> [RECORDS TO USE]:
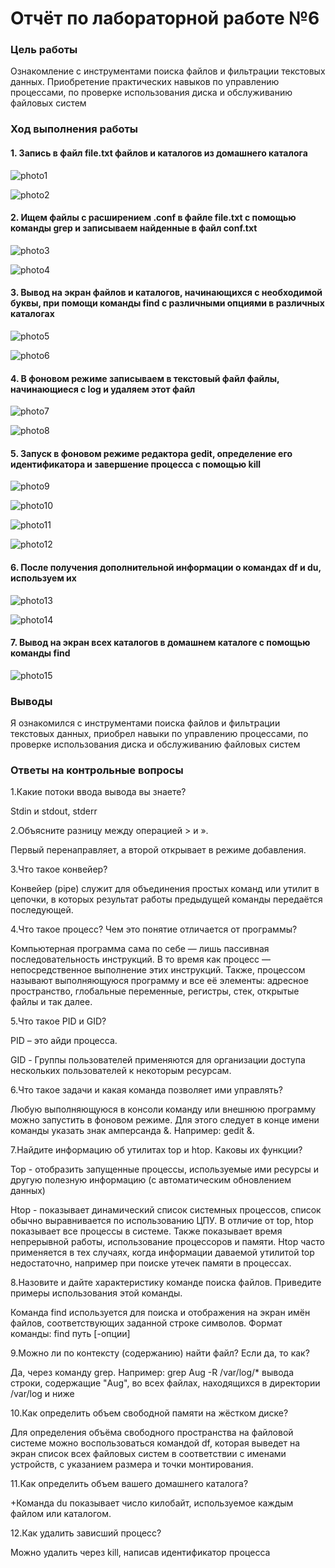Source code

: # Отчёт по лабораторной работе №6
### Цель работы
Ознакомление с инструментами поиска файлов и фильтрации текстовых данных. Приобретение практических навыков по управлению процессами, по проверке использования диска и обслуживанию файловых систем
### Ход выполнения работы
#### 1. Запись в файл file.txt файлов и каталогов из домашнего каталога
![photo1](https://sun9-71.userapi.com/s/v1/if2/zfjCJpWywJ0rgLxCCUXoS340VuaZfIRML4LO8W8pGxXmQpPE4An8WYgf1hBbsVaBSl6cnM0cgIJ5x4z4t9axAm1p.jpg?size=323x48&quality=96&type=album)

![photo2](https://sun9-85.userapi.com/s/v1/if2/NetYjHk25o07MWNTLq83JXQLCq4DORVl1wmY7sT3s2YVun3Bmom2JbHmAavPJuQYtZUJ5ECoi-WT-j3wiJcDVaI1.jpg?size=344x204&quality=96&type=album)
#### 2. Ищем файлы с расширением .conf в файле file.txt с помощью команды grep и записываем найденные в файл conf.txt
![photo3](https://sun9-11.userapi.com/s/v1/if2/oZ4ZmCtz1eRlk1cFUlOAy18MVNEBdwIveNFLEuZ4bANsqDLyLGuDY3HScGPI4ljr5QIf6kl8FTGqFv4ZBLWQ76Cp.jpg?size=291x54&quality=96&type=album)

![photo4](https://sun9-50.userapi.com/s/v1/if2/nHhbFTk4vPTx1QmKcsb7_NsYsz8xUqcjpSCm4swUfB_j3nkH9ObkqHt9blQB4xestXDGv8d0-gSnfvCnMbYSBLkq.jpg?size=340x50&quality=96&type=album)
#### 3. Вывод на экран файлов и каталогов, начинающихся с необходимой буквы, при помощи команды find с различными опциями в различных каталогах
![photo5](https://sun9-25.userapi.com/s/v1/if2/2PDKo0C9nH6E3py0ZN6DEV6Im7KppI_xQpmTJRxFw0hFA4JfqWtGmoUgp2lz4Z1o0674UlPNvpNDbQNfNfI3lrnK.jpg?size=253x14&quality=96&type=album)

![photo6](https://sun9-22.userapi.com/s/v1/if2/179HI-zm1gZOuy1gkbGt-61o8fhlhw8AMyQtW3sWb4LJ9MCVpaicU-qr98ow8feG1yWnFJgS-tuTUukmZwBXwPHg.jpg?size=447x50&quality=96&type=album)
#### 4. В фоновом режиме записываем в текстовый файл файлы, начинающиеся с log и удаляем этот файл
![photo7](https://sun9-14.userapi.com/s/v1/if2/eUKTysEa8yC2PLQwtQPgaxZOSbMpDDT69fnFtsScF2FogwhMTdrV_UUZTu_0kCGKYDaUd_OPQ5uR8esYK4eo7IQ2.jpg?size=465x73&quality=96&type=album)

![photo8](https://sun9-71.userapi.com/s/v1/if2/_fF_pCPAlonvlCgmVNPO9ueE6HJ4Y1bXSgJmZ19f0QNhjWWe40Zn3rTtCJEE8POm-RMCtGAjIXVU5CSEM8uN65z3.jpg?size=617x480&quality=96&type=album)
#### 5. Запуск в фоновом режиме редактора gedit, определение его идентификатора и завершение процесса с помощью kill
![photo9](https://sun9-9.userapi.com/s/v1/if2/GbqQtIi4BjlvLrXZJKVhbs6MrBluP6Ak75aBfs9AmLnpqfy6Eiq2EOGRwfxpxuC-j3KUMcUu7jNgsS4dmL_Nnpfd.jpg?size=164x28&quality=96&type=album)

![photo10](https://sun9-44.userapi.com/s/v1/if2/dfDl9alZWb3lCZXrU3MKw_mxaPzdhVklJ3fWUeqeQpObmyL6CH9y73jyutmCkn_xTwjw6iNLjbLEfJZhYxs5-nnJ.jpg?size=621x196&quality=96&type=album)

![photo11](https://sun9-67.userapi.com/s/v1/if2/TiePnhbHv9-Gfblt-k5bHRuKNwMHfSDlbpdJ_tLSjesQQOLMH_ofLVKkxPj7d_tVvw98faxpJt2khUR_MNx3Esod.jpg?size=502x38&quality=96&type=album)

![photo12](https://sun9-75.userapi.com/s/v1/if2/32v_Tij7mG1wGKk_ast6-IC10VJcBzJBUKBNGRE5LdkegAh0j9FYtmjrIBwPxKNPAKLs8Fw2gQT_MtanXQUmIgV9.jpg?size=171x39&quality=96&type=album)
#### 6. После получения дополнительной информации о командах df и du, используем их
![photo13](https://sun9-27.userapi.com/s/v1/if2/7ktHm9JTSCQn249FayWxoHNr5DAoiCGAb1mH9Ad298LjXrGtYLYXZcVeu1X2LcuIwJmxGnj1Ixopd007ePJe5lwS.jpg?size=540x174&quality=96&type=album)

![photo14](https://sun9-66.userapi.com/s/v1/if2/H_bdetPcl9uneviEAdLVpCJ6qnycPtw5XVNMBH5pDTwmDwh2Zb14Qv4b9yY8CDVJVaFTo4SAyImu86mRvB-y7uIp.jpg?size=540x345&quality=96&type=album)
#### 7. Вывод на экран всех каталогов в домашнем каталоге с помощью команды find
![photo15](https://sun9-26.userapi.com/s/v1/if2/RfCNCDqzHFNsfe51IGG8ChOSfWOTYQ0imSnFc33_1TDMttK7FjxMCYpMkNYCuqVL5oLXh5WSwCRAL-bgV-4u-Nv_.jpg?size=311x14&quality=96&type=album)
### Выводы
Я ознакомился с инструментами поиска файлов и фильтрации текстовых данных, приобрел навыки по управлению процессами, по проверке использования диска и обслуживанию файловых систем
### Ответы на контрольные вопросы
1.Какие потоки ввода вывода вы знаете?

Stdin и stdout, stderr

2.Объясните разницу между операцией > и ».

Первый перенаправляет, а второй открывает в режиме добавления.

3.Что такое конвейер?

Конвейер (pipe) служит для объединения простых команд или утилит в цепочки, в которых результат работы предыдущей команды передаётся последующей.

4.Что такое процесс? Чем это понятие отличается от программы?

Компьютерная программа сама по себе — лишь пассивная последовательность инструкций. В то время как процесс — непосредственное выполнение этих инструкций. Также, процессом называют выполняющуюся программу и все её элементы: адресное пространство, глобальные переменные, регистры, стек, открытые файлы и так далее.

5.Что такое PID и GID?

PID – это айди процесса.

GID - Группы пользователей применяются для организации доступа нескольких пользователей к некоторым ресурсам.

6.Что такое задачи и какая команда позволяет ими управлять?

Любую выполняющуюся в консоли команду или внешнюю программу можно запустить в фоновом режиме. Для этого следует в конце имени команды указать знак амперсанда &. Например: gedit &.

7.Найдите информацию об утилитах top и htop. Каковы их функции?

Top - отобразить запущенные процессы, используемые ими ресурсы и другую полезную информацию (с автоматическим обновлением данных)

Htop - показывает динамический список системных процессов, список обычно выравнивается по использованию ЦПУ. В отличие от top, htop показывает все процессы в системе. Также показывает время непрерывной работы, использование процессоров и памяти. Htop часто применяется в тех случаях, когда информации даваемой утилитой top недостаточно, например при поиске утечек памяти в процессах.

8.Назовите и дайте характеристику команде поиска файлов. Приведите примеры использования этой команды.

Команда find используется для поиска и отображения на экран имён файлов, соответствующих заданной строке символов. Формат команды: find путь [-опции]

9.Можно ли по контексту (содержанию) найти файл? Если да, то как?

Да, через команду grep. Например: grep Aug -R /var/log/* вывода строки, содержащие "Aug", во всех файлах, находящихся в директории /var/log и ниже

10.Как определить объем свободной памяти на жёстком диске?

Для определения объёма свободного пространства на файловой системе можно воспользоваться командой df, которая выведет на экран список всех файловых систем в соответствии с именами устройств, с указанием размера и точки монтирования.

11.Как определить объем вашего домашнего каталога?

+Команда du показывает число килобайт, используемое каждым файлом или каталогом.

12.Как удалить зависший процесс?

Можно удалить через kill, написав идентификатор процесса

> [WHAT IS BEING ASKED]: The records above should be output exactly, but without any of their pictures.

> [WRITTEN RESPONSE]:
Source code

: # Отчёт по лабораторной работе №6
### Цель работы
Ознакомление с инструментами поиска файлов и фильтрации текстовых данных. Приобретение практических навыков по управлению процессами, по проверке использования диска и обслуживанию файловых систем
### Ход выполнения работы
#### 1. Запись в файл file.txt файлов и каталогов из домашнего каталога
![photo1](https://sun9-71.userapi.com/s/v1/if2/zfjCJpWywJ0rgLxCCUXoS340VuaZfIRML4LO8W8pGxXmQpPE4An8WYgf1hBbsVaBSl6cnM0cgIJ5x4z4t9axAm1p.jpg?size=323x48&quality=96&type=album)

![photo2](https://sun9-85.userapi.com/s/v1/if2/NetYjHk25o07MWNTLq83JXQLCq4DORVl1wmY7sT3s2YVun3Bmom2JbHmAavPJuQYtZUJ5ECoi-WT-j3wiJcDVaI1.jpg?size=344x204&quality=96&type=album)
#### 2. Ищем файлы с расширением .conf в файле file.txt с помощью команды grep и записываем найденные в файл conf.txt
![photo3](https://sun9-11.userapi.com/s/v1/if2/oZ4ZmCtz1eRlk1cFUlOAy18MVNEBdwIveNFLEuZ4bANsqDLyLGuDY3HScGPI4ljr5QIf6kl8FTGqFv4ZBLWQ76Cp.jpg?size=291x54&quality=96&type=album)

![photo4](https://sun9-50.userapi.com/s/v1/if2/nHhbFTk4vPTx1QmKcsb7_NsYsz8xUqcjpSCm4swUfB_j3nkH9ObkqHt9blQB4xestXDGv8d0-gSnfvCnMbYSBLkq.jpg?size=340x50&quality=96&type=album)
#### 3. Вывод на экран файлов и каталогов, начинающихся с необходимой буквы, при помощи команды find с различными опциями в различных каталогах
![photo5](https://sun9-25.userapi.com/s/v1/if2/2PDKo0C9nH6E3py0ZN6DEV6Im7KppI_xQpmTJRxFw0hFA4JfqWtGmoUgp2lz4Z1o0674UlPNvpNDbQNfNfI3lrnK.jpg?size=253x14&quality=96&type=album)

![photo6](https://sun9-22.userapi.com/s/v1/if2/179HI-zm1gZOuy1gkbGt-61o8fhlhw8AMyQtW3sWb4LJ9MCVpaicU-qr98ow8feG1yWnFJgS-tuTUukmZwBXwPHg.jpg?size=447x50&quality=96&type=album)
#### 4. В фоновом режиме записываем в текстовый файл файлы, начинающиеся с log и удаляем этот файл
![photo7](https://sun9-14.userapi.com/s/v1/if2/eUKTysEa8yC2PLQwtQPgaxZOSbMpDDT69fnFtsScF2FogwhMTdrV_UUZTu_0kCGKYDaUd_OPQ5uR8esYK4eo7IQ2.jpg?size=465x73&quality=96&type=album)

![photo8](https://sun9-71.userapi.com/s/v1/if2/_fF_pCPAlonvlCgmVNPO9ueE6HJ4Y1bXSgJmZ19f0QNhjWWe40Zn3rTtCJEE8POm-RMCtGAjIXVU5CSEM8uN65z3.jpg?size=617x480&quality=96&type=album)
#### 5. Запуск в фоновом режиме редактора gedit, определение его идентификатора и завершение процесса с помощью kill
![photo9](https://sun9-9.userapi.com/s/v1/if2/GbqQtIi4BjlvLrXZJKVhbs6MrBluP6Ak75aBfs9AmLnpqfy6Eiq2EOGRwfxpxuC-j3KUMcUu7jNgsS4dmL_Nnpfd.jpg?size=164x28&quality=96&type=album)

![photo10](https://sun9-44.userapi.com/s/v1/if2/dfDl9alZWb3lCZXrU3MKw_mxaPzdhVklJ3fWUeqeQpObmyL6CH9y73jyutmCkn_xTwjw6iNLjbLEfJZhYxs5-nnJ.jpg?size=621x196&quality=96&type=album)

![photo11](https://sun9-67.userapi.com/s/v1/if2/TiePnhbHv9-Gfblt-k5bHRuKNwMHfSDlbpdJ_tLSjesQQOLMH_ofLVKkxPj7d_tVvw98faxpJt2khUR_MNx3Esod.jpg?size=502x38&quality=96&type=album)

![photo12](https://sun9-75.userapi.com/s/v1/if2/32v_Tij7mG1wGKk_ast6-IC10VJcBzJBUKBNGRE5LdkegAh0j9FYtmjrIBwPxKNPAKLs8Fw2gQT_MtanXQUmIgV9.jpg?size=171x39&quality=96&type=album)
#### 6. После получения дополнительной информации о командах df и du, используем их
![photo13](https://sun9-27.userapi.com/s/v1/if2/7ktHm9JTSCQn249FayWxoHNr5DAoiCGAb1mH9Ad298LjXrGtYLYXZcVeu1X2LcuIwJmxGnj1Ixopd007ePJe5lwS.jpg?size=540x174&quality=96&type=album)

![photo14](https://sun9-66.userapi.com/s/v1/if2/H_bdetPcl9uneviEAdLVpCJ6qnycPtw5XVNMBH5pDTwmDwh2Zb14Qv4b9yY8CDVJVaFTo4SAyImu86mRvB-y7uIp.jpg?size=540x345&quality=96&type=album)
#### 7. Вывод на экран всех каталогов в домашнем каталоге с помощью команды find
![photo15](https://sun9-26.userapi.com/s/v1/if2/RfCNCDqzHFNsfe51IGG8ChOSfWOTYQ0imSnFc33_1TDMttK7FjxMCYpMkNYCuqVL5oLXh5WSwCRAL-bgV-4u-Nv_.jpg?size=311x14&quality=96&type=album)
### Выводы
Я ознакомился с инструментами поиска файлов и фильтрации текстовых данных, приобрел навыки по управлению процессами, по проверке использования диска и обслуживанию файловых систем
### Ответы на контрольные вопросы
1.Какие потоки ввода вывода вы знаете?

Stdin и stdout, stderr

2.Объясните разницу между операцией > и ».

Первый перенаправляет, а второй открывает в режиме добавления.

3.Что такое конвейер?

Конвейер (pipe) служит для объединения простых команд или утилит в цепочки, в которых результат работы предыдущей команды передаётся последующей.

4.Что такое процесс? Чем это понятие отличается от программы?

Компьютерная программа сама по себе — лишь пассивная последовательность инструкций. В то время как процесс — непосредственное выполнение этих инструкций. Также, процессом называют выполняющуюся программу и все её элементы: адресное пространство, глобальные переменные, регистры, стек, открытые файлы и так далее.

5.Что такое PID и GID?

PID – это айди процесса.

GID - Группы пользователей применяются для организации доступа нескольких пользователей к некоторым ресурсам.

6.Что такое задачи и какая команда позволяет ими управлять?

Любую выполняющуюся в консоли команду или внешнюю программу можно запустить в фоновом режиме. Для этого следует в конце имени команды указать знак амперсанда &. Например: gedit &.

7.Найдите информацию об утилитах top и htop. Каковы их функции?

Top - отобразить запущенные процессы, используемые ими ресурсы и другую полезную информацию (с автоматическим обновлением данных)

Htop - показывает динамический список системных процессов, список обычно выравнивается по использованию ЦПУ. В отличие от top, htop показывает все процессы в системе. Также показывает время непрерывной работы, использование процессоров и памяти. Htop часто применяется в тех случаях, когда информации даваемой утилитой top недостаточно, например при поиске утечек памяти в процессах.

8.Назовите и дайте характеристику команде поиска файлов. Приведите примеры использования этой команды.

Команда find используется для поиска и отображения на экран имён файлов, соответствующих заданной строке символов. Формат команды: find путь [-опции]

9.Можно ли по контексту (содержанию) найти файл? Если да, то как?

Да, через команду grep. Например: grep Aug -R /var/log/* вывода строки, содержащие "Aug", во всех файлах, находящихся в директории /var/log и ниже

10.Как определить объем свободной памяти на жёстком диске?

Для определения объёма свободного пространства на файловой системе можно воспользоваться командой df, которая выведет на экран список всех файловых систем в соответствии с именами устройств, с указанием размера и точки монтирования.

11.Как определить объем вашего домашнего каталога?

+Команда du показывает число килобайт, используемое каждым файлом или каталогом.

12.Как удалить зависший процесс?

Можно удалить через kill, написав идентификатор процесса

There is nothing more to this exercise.